Due Thursday, October 25, 2007, 11:00 pm.

Oct 23: Part4: The height and size values for Empty should be swapped. Changes are highlighted in red.
Oct 15: Part1: there was no way to check equality of two AVL tree leaves. This can now be done by the = operator in the updated ps4.zip.
Oct 12: Part1: the upper bound k for balance factors was missing from ord.sig. This file has been updated in ps4.zip.

This problem set has 3 parts. In parts 1 you'll implement a map structure using balanced binary trees. In Part 2 you'll learn about the RSA cryptosystem and implement algorithms in this system. Part 3 is a written problem. As before, you will write your solutions in the appropriate files and submit the files separately on CMS. To get you started, we are providing a zip file containing several files. You can edit the necessary files, and submit your solution using CMS when you have finished. Non-compiles and warnings will receive an automatic zero.

It is recommended (but not required) that you work with one partner for this assignment. Please use CMS to pair up with your partner.

For this assignment you are required to use CVS (or any other versioning system) for the concurrent code development within your team. A quick CVS tutorial can be found on the main page of the course web site.

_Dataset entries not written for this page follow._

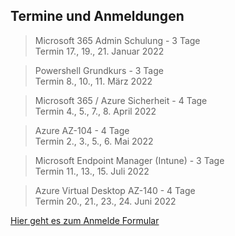## Termine und Anmeldungen

> Microsoft 365 Admin Schulung - 3 Tage  
> Termin 17., 19., 21. Januar 2022  

> Powershell Grundkurs - 3 Tage  
> Termin 8., 10., 11. März 2022  

> Microsoft 365 / Azure Sicherheit - 4 Tage  
> Termin 4., 5., 7., 8. April 2022  

> Azure AZ-104 - 4 Tage  
> Termin 2., 3., 5., 6. Mai 2022  

> Microsoft Endpoint Manager (Intune) - 3 Tage  
> Termin 11., 13., 15. Juli 2022  

> Azure Virtual Desktop AZ-140 - 4 Tage  
> Termin 20., 21., 23., 24. Juni 2022  

[Hier geht es zum Anmelde Formular](https://forms.office.com/r/XQLbAT43gf)

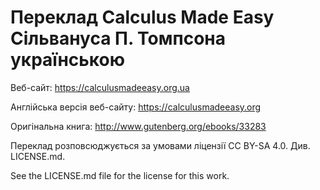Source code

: # Переклад Calculus Made Easy Сільвануса П. Томпсона українською

Веб-сайт:
https://calculusmadeeasy.org.ua

Англійська версія веб-сайту: 
https://calculusmadeeasy.org

Оригінальна книга:
http://www.gutenberg.org/ebooks/33283

Переклад розповсюджується за умовами ліцензії CC BY-SA 4.0. Див. LICENSE.md.

See the LICENSE.md file for the license for this work.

[Download the zip file ps4.zip]

Part 1: AVL Trees

Recall that an AVL tree is a binary search tree where all nodes have the property that the height difference between their children (of balance factor b) is -1, 0, or 1. Operations that insert and remove elements from such trees must perform re-balancing operations to ensure that each node is properly balanced. It is possible to generalize the notion of balancing by requiring that balance factors (height difference between children) be bounded by a constant k: -k <= balance factor <= k. The parameter k controls how balanced such trees are. We say that a tree is k-AVL if it is a binary search and each node in the tree has a balance factor between -k and k.

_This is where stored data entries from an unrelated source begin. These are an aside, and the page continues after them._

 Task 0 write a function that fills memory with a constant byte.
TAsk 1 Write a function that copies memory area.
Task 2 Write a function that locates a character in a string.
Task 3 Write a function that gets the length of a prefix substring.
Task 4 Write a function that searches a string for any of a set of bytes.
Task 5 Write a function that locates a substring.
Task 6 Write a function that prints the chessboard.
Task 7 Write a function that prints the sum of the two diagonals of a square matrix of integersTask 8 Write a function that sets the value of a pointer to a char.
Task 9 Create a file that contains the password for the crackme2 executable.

For k = 1 we obtain the AVL trees discussed in class. For larger values of k, trees become taller and less balanced; insertions and deletions take longer (still O(log n) if k is a constant with respect to n), but will require fewer rebalancing operations. If k is arbitrarily large, rotations will never be necessary, and the trees will behave as standard binary search trees.

In this part of the assignment you will implement a map abstraction using k-AVL, i.e., AVL trees with k-bounded balance factors. The AVL tree set is parameterized on a signature ORD_BIND containing the types of keys and values, a function that compares two keys, and the constant k representing the upper bound for balance factors. Each node of the tree contains an element and the height of the current node. The datatype definition of tree sets is as follows:

datatype bind = key * value 
datatype avl = Nil | Node of bind * bal * avl * avl
type map = avl

Your task is the following:

repOk. Implement a repOk function that checks whether a tree is a valid k-AVL tree map. For full score, your implementation must be O(n) in the number of nodes of the tree.
Balancing. Implement the rebalancing function bal for k-AVL trees. The argument of the function is a tree whose balance factor is -k-1 or k+1, and all subtrees are k-AVL. It returns a k-AVL tree that contains the same bindings as the given tree.
Put and remove. Implement the put and remove operations using the balancing function bal.
Equals. Write a function compare that returns true if and only if the two maps contain the same bindings.
Other functions. Implement the other functions that complete the map interface map.sig, that is functions get, fold, and size. The fold function will traverse the nodes of the tree using in-order traversal, and function size returns the number of keys in the map.

To do: turn in the solution in the file avlmap.sml.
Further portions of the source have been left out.